Set the following entries down again exactly, line by line.

▽

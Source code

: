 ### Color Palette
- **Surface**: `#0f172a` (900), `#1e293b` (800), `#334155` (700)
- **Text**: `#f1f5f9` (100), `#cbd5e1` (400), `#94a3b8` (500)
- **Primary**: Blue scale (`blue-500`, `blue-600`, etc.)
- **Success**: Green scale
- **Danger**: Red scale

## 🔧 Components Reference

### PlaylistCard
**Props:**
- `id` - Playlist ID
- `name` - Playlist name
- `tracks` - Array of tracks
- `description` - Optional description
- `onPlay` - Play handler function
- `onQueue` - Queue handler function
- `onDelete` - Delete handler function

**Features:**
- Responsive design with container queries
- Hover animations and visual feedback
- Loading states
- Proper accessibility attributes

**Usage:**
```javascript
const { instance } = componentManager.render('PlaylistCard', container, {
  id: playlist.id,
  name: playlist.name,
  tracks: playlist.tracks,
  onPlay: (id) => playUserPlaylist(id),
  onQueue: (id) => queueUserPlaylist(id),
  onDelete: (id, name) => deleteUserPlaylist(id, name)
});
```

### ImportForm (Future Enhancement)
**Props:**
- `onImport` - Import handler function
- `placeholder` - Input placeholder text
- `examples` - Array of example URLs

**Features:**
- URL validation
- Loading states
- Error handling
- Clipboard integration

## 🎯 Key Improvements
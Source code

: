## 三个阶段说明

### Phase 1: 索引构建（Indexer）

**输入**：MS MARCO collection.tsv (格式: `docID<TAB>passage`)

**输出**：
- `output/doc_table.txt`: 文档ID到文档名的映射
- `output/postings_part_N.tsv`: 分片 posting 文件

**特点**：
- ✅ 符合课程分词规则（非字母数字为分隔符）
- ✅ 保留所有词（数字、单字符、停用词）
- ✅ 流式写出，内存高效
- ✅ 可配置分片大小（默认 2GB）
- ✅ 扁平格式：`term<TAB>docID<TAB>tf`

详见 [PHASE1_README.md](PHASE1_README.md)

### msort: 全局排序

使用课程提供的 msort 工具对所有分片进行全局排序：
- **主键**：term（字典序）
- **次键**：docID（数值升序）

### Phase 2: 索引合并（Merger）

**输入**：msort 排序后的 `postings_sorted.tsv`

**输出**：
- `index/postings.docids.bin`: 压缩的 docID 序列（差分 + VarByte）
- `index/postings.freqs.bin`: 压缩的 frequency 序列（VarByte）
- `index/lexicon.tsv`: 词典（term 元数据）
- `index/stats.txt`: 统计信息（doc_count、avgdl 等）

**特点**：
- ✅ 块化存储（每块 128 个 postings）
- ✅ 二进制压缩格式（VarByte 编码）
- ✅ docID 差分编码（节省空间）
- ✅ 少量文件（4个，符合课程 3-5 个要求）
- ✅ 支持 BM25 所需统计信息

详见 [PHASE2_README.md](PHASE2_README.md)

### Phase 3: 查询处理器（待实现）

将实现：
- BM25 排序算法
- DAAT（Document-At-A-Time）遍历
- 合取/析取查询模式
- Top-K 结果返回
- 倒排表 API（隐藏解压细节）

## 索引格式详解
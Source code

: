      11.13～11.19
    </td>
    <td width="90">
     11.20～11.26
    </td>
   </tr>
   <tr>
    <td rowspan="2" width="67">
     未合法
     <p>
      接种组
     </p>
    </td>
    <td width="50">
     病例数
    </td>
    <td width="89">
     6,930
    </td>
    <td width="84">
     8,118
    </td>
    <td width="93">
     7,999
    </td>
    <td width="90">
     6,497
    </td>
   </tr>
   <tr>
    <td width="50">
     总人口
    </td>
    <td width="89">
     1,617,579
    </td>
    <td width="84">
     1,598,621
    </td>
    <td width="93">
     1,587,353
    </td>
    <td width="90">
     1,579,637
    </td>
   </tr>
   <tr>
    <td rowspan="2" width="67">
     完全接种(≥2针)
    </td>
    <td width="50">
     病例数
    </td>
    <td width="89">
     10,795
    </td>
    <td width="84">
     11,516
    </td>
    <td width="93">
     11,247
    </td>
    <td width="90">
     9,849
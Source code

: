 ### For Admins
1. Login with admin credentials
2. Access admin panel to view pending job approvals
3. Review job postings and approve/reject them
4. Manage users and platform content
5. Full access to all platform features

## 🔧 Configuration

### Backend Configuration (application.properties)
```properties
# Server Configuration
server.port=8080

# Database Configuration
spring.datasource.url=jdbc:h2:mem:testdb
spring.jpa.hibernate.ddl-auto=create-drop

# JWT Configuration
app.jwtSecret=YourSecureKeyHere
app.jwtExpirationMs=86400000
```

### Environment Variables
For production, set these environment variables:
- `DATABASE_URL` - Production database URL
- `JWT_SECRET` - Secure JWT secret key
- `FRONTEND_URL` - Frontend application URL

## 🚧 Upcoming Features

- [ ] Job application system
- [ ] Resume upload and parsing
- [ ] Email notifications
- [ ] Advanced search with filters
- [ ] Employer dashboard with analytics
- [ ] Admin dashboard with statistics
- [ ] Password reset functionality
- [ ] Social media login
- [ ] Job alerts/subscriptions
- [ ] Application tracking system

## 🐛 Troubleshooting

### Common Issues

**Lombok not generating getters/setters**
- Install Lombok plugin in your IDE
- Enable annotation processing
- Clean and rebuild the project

△

▶ [EXERCISE RESULT]:
Source code

: ### Color Palette
- **Surface**: `#0f172a` (900), `#1e293b` (800), `#334155` (700)
- **Text**: `#f1f5f9` (100), `#cbd5e1` (400), `#94a3b8` (500)
- **Primary**: Blue scale (`blue-500`, `blue-600`, etc.)
- **Success**: Green scale
- **Danger**: Red scale

## 🔧 Components Reference

### PlaylistCard
**Props:**
- `id` - Playlist ID
- `name` - Playlist name
- `tracks` - Array of tracks
- `description` - Optional description
- `onPlay` - Play handler function
- `onQueue` - Queue handler function
- `onDelete` - Delete handler function

**Features:**
- Responsive design with container queries
- Hover animations and visual feedback
- Loading states
- Proper accessibility attributes

**Usage:**
```javascript
const { instance } = componentManager.render('PlaylistCard', container, {
  id: playlist.id,
  name: playlist.name,
  tracks: playlist.tracks,
  onPlay: (id) => playUserPlaylist(id),
  onQueue: (id) => queueUserPlaylist(id),
  onDelete: (id, name) => deleteUserPlaylist(id, name)
});
```

### ImportForm (Future Enhancement)
**Props:**
- `onImport` - Import handler function
- `placeholder` - Input placeholder text
- `examples` - Array of example URLs

**Features:**
- URL validation
- Loading states
- Error handling
- Clipboard integration

## 🎯 Key Improvements
Source code

:## 三个阶段说明

### Phase 1: 索引构建（Indexer）

**输入**：MS MARCO collection.tsv (格式: `docID<TAB>passage`)

**输出**：
- `output/doc_table.txt`: 文档ID到文档名的映射
- `output/postings_part_N.tsv`: 分片 posting 文件

**特点**：
- ✅ 符合课程分词规则（非字母数字为分隔符）
- ✅ 保留所有词（数字、单字符、停用词）
- ✅ 流式写出，内存高效
- ✅ 可配置分片大小（默认 2GB）
- ✅ 扁平格式：`term<TAB>docID<TAB>tf`

详见 [PHASE1_README.md](PHASE1_README.md)

### msort: 全局排序

使用课程提供的 msort 工具对所有分片进行全局排序：
- **主键**：term（字典序）
- **次键**：docID（数值升序）

### Phase 2: 索引合并（Merger）

**输入**：msort 排序后的 `postings_sorted.tsv`

**输出**：
- `index/postings.docids.bin`: 压缩的 docID 序列（差分 + VarByte）
- `index/postings.freqs.bin`: 压缩的 frequency 序列（VarByte）
- `index/lexicon.tsv`: 词典（term 元数据）
- `index/stats.txt`: 统计信息（doc_count、avgdl 等）

**特点**：
- ✅ 块化存储（每块 128 个 postings）
- ✅ 二进制压缩格式（VarByte 编码）
- ✅ docID 差分编码（节省空间）
- ✅ 少量文件（4个，符合课程 3-5 个要求）
- ✅ 支持 BM25 所需统计信息

详见 [PHASE2_README.md](PHASE2_README.md)

### Phase 3: 查询处理器（待实现）

将实现：
- BM25 排序算法
- DAAT（Document-At-A-Time）遍历
- 合取/析取查询模式
- Top-K 结果返回
- 倒排表 API（隐藏解压细节）

## 索引格式详解
Source code

:      11.13～11.19
    </td>
    <td width="90">
     11.20～11.26
    </td>
   </tr>
   <tr>
    <td rowspan="2" width="67">
     未合法
     <p>
      接种组
     </p>
    </td>
    <td width="50">
     病例数
    </td>
    <td width="89">
     6,930
    </td>
    <td width="84">
     8,118
    </td>
    <td width="93">
     7,999
    </td>
    <td width="90">
     6,497
    </td>
   </tr>
   <tr>
    <td width="50">
     总人口
    </td>
    <td width="89">
     1,617,579
    </td>
    <td width="84">
     1,598,621
    </td>
    <td width="93">
     1,587,353
    </td>
    <td width="90">
     1,579,637
    </td>
   </tr>
   <tr>
    <td rowspan="2" width="67">
     完全接种(≥2针)
    </td>
    <td width="50">
     病例数
    </td>
    <td width="89">
     10,795
    </td>
    <td width="84">
     11,516
    </td>
    <td width="93">
     11,247
    </td>
    <td width="90">
     9,849
Source code

: ### For Admins
1. Login with admin credentials
2. Access admin panel to view pending job approvals
3. Review job postings and approve/reject them
4. Manage users and platform content
5. Full access to all platform features

## 🔧 Configuration

### Backend Configuration (application.properties)
```properties
# Server Configuration
server.port=8080

# Database Configuration
spring.datasource.url=jdbc:h2:mem:testdb
spring.jpa.hibernate.ddl-auto=create-drop

# JWT Configuration
app.jwtSecret=YourSecureKeyHere
app.jwtExpirationMs=86400000
```

### Environment Variables
For production, set these environment variables:
- `DATABASE_URL` - Production database URL
- `JWT_SECRET` - Secure JWT secret key
- `FRONTEND_URL` - Frontend application URL

## 🚧 Upcoming Features

- [ ] Job application system
- [ ] Resume upload and parsing
- [ ] Email notifications
- [ ] Advanced search with filters
- [ ] Employer dashboard with analytics
- [ ] Admin dashboard with statistics
- [ ] Password reset functionality
- [ ] Social media login
- [ ] Job alerts/subscriptions
- [ ] Application tracking system

## 🐛 Troubleshooting

### Common Issues

**Lombok not generating getters/setters**
- Install Lombok plugin in your IDE
- Enable annotation processing
- Clean and rebuild the project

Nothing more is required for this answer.